# Rifle cleaning



## southdakbearfan (Oct 11, 2004)

Just wondering what everyones favorite types of cleaners, rods and brushes are. I go with one piece coated rod, Hoppes #9 for powder residue, Butches Bore shine or outers foaming bore cleaner for the copper, always cleaning the bore out with bore scrubber between products and patching dry, then after all is done, oiling the bore with several patches, and then one last dry patch to get the excess out, usually takes me 45 minutes to an hour on a barrel.


----------



## Invector (Jan 13, 2006)

I use a push rod and scratcher thingy for the .30 cals and hoppies and a spray in bore cleaner that I spray in the barrel with the muzzle pointing down. This helps clear any brass or poweder that might be in the rifleing. I have the prob with brass since I shoot an semi auto, sometimes the lead tips get nicked so I clean the bore out a bit more.


----------



## Plainsman (Jul 30, 2003)

SDBearfan
I don't have any real favorite brushes, but I have cleaners I like better than others. I have used CR10 and Sweets 7.62 and they make the other pseudo copper removers look silly. Then I had a problem at the muzzle with a little metal etching. I always put my gun in a vise with the muzzle lower. Solvent forms a drop at the muzzle, and the lower lands and groves got some etching right at the muzzle. No problem I cut a new crown about ¼ inch back.
Now I use a product from Answer Products in Davidson Michigan. It's called spooge. I have had no etching even when you leave it for a couple hours. My normal procedure is to push a patch down the barrel with a carbon solvent on it. Follow that with a dry patch. On my heavy barrel guns a plastic coke bottle over the end works perfect. Cut a hole in the side, push your brush from the breach (with a guide) up to the muzzle and drip your solvent on the brush, then pull it back through. I normally put as much on as the brush will hold then work the brush a few strokes add more and do the same. Then watch TV, or get on nodakoutdoors for half an hour. Go back and push out most of your copper fowling. Follow up one more time, then a few strokes of JB bore paste, and finish with a wet patch of TSI-301. It's a synthetic oil that protects the metal, but leaves it looking dry. Even in the muzzle loader you can shoot it without wiping the bore for your first shot and not get a hang fire. I still shoot two fowling shots, old habits die hard.

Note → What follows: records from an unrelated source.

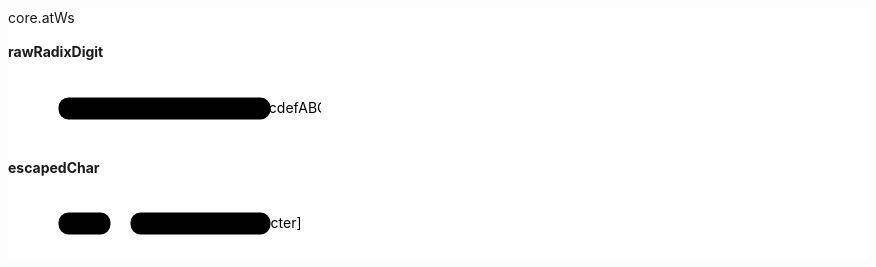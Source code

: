 <text x="136" y="75">core.atWs</text>
</g>
<path d="M182 71a10 10 0 0 0 10 -10v-10a10 10 0 0 1 10 -10"></path>
</g>
<path d="M202 41h10"></path>
<path d="M70 41a10 10 0 0 0 -10 10v29a10 10 0 0 0 10 10"></path>
<g>
<path d="M70 90h132"></path>
</g>
<path d="M202 90a10 10 0 0 0 10 -10v-29a10 10 0 0 0 -10 -10"></path>
</g>
<path d="M212 41h20"></path>
</g>
<path d="M 232 41 h 20 m -10 -10 v 20 m 10 -20 v 20"></path>
</g>
</svg>

**rawRadixDigit**

<svg class="railroad-diagram" width="313" height="62" viewBox="0 0 313 62">
<g transform="translate(.5 .5)">
<path d="M 20 21 v 20 m 10 -20 v 20 m -10 -10 h 20.5"></path>
<path d="M40 31h10"></path>
<g>
<path d="M50 31h0"></path>
<path d="M262 31h0"></path>
<rect x="50" y="20" width="212" height="22" rx="10" ry="10"></rect>
<text x="156" y="35">&#91;0123456789abcdefABCDEF&#93;</text>
</g>
<path d="M262 31h10"></path>
<path d="M 272 31 h 20 m -10 -10 v 20 m 10 -20 v 20"></path>
</g>
</svg>

**escapedChar**

<svg class="railroad-diagram" width="313" height="62" viewBox="0 0 313 62">
<g transform="translate(.5 .5)">
<path d="M 20 21 v 20 m 10 -20 v 20 m -10 -10 h 20.5"></path>
<g>
<path d="M40 31h0"></path>
<path d="M272 31h0"></path>
<path d="M40 31h10"></path>
<g>
<path d="M50 31h0"></path>
<path d="M102 31h0"></path>
<rect x="50" y="20" width="52" height="22" rx="10" ry="10"></rect>
<text x="76" y="35">"\\"</text>
</g>
<path d="M102 31h10"></path>
<path d="M112 31h10"></path>
<g>
<path d="M122 31h0"></path>
<path d="M262 31h0"></path>
<rect x="122" y="20" width="140" height="22" rx="10" ry="10"></rect>
<text x="192" y="35">&#91;any character&#93;</text>
</g>
<path d="M262 31h10"></path>
</g>
<path d="M 272 31 h 20 m -10 -10 v 20 m 10 -20 v 20"></path>
</g>
</svg>
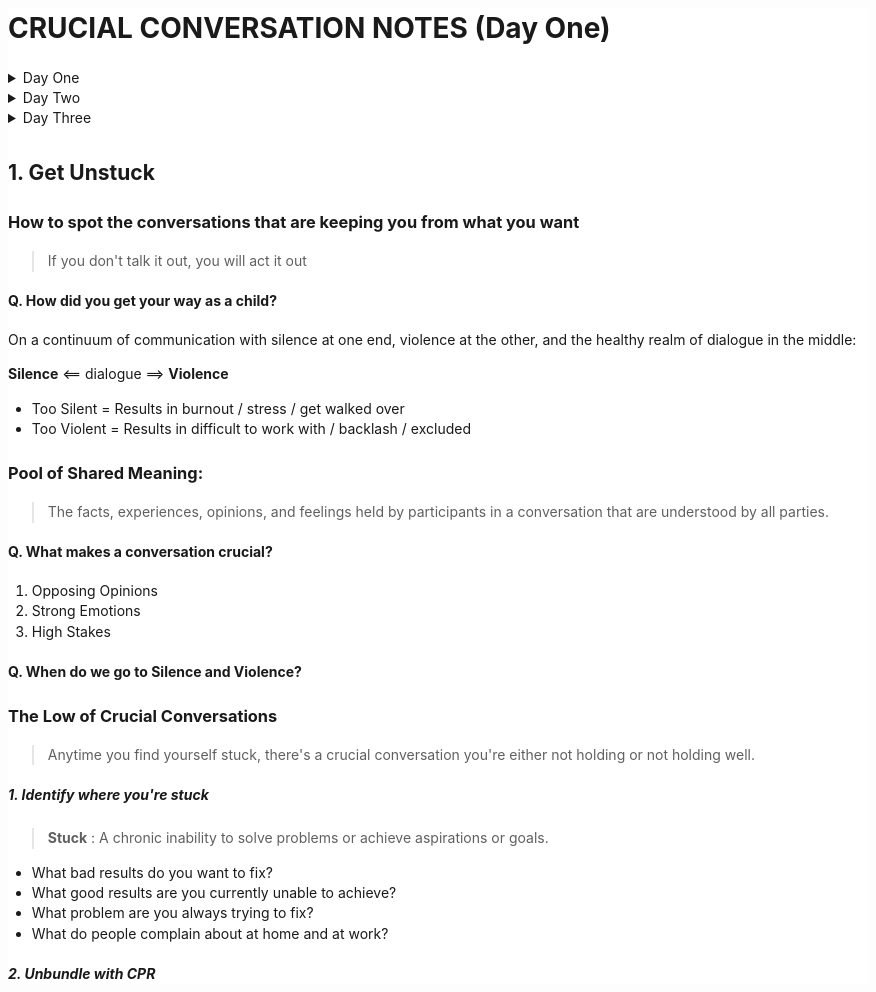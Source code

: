 # CRUCIAL CONVERSATION NOTES (Day One)

<details><summary>Day One</summary></details>

<details><summary>Day Two</summary></details>

<details><summary>Day Three</summary></details>

## 1. Get Unstuck

### How to spot the conversations that are keeping you from what you want

> If you don't talk it out, you will act it out

#### Q. How did you get your way as a child?

On a continuum of communication with silence at one end, violence at the other, and the healthy realm of dialogue in the middle:

**Silence** <== dialogue ==> **Violence**

- Too Silent = Results in burnout / stress / get walked over
- Too Violent = Results in difficult to work with / backlash / excluded

### Pool of Shared Meaning:

> The facts, experiences, opinions, and feelings held by participants in a conversation that are understood by all parties.

#### Q. What makes a conversation crucial?

1. Opposing Opinions
2. Strong Emotions
3. High Stakes

#### Q. When do we go to Silence and Violence?

### The Low of Crucial Conversations

> Anytime you find yourself stuck, there's a crucial conversation you're either not holding or not holding well.

##### 1. Identify where you're stuck

> **Stuck** : A chronic inability to solve problems or achieve aspirations or goals.

- What bad results do you want to fix?
- What good results are you currently unable to achieve?
- What problem are you always trying to fix?
- What do people complain about at home and at work?

##### 2. Unbundle with CPR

The coke bottle catches all those flying droplets you get when the brush clears the end of the barrel. It also catches all the solvent soaked patches.


----------



## Remington 7400 (Dec 14, 2005)

After using Nitro Solovent my whole life I recently bought a bottle of Hoppe's Elite, I will never buy another bottle of Nitro, EVER!


----------



## DuaneinND (Jan 22, 2005)

I use Shooters Choice as my standard cleaner and for copper I keep Shooters choice Cu remover, Sweets, CR10, and a couple of others. I also keep JB and some saphire bore lapping compound on hand for the "tough" ones. I have found that sometimes it works to switch Cu removers when cleaning the barrel, it seems like some of the stubborn Cu that one does not get the other will.(run a patch with oil before changeing to neutralize the first one to avoid any unwanted chemical reactions). Bore guides, a good one piece, straight cleaning rod, a jag that you can use the proper size patch, and push it through the bore. I like the Parker Hale style of jag because it allows you to push/pull the patch through the bore.


----------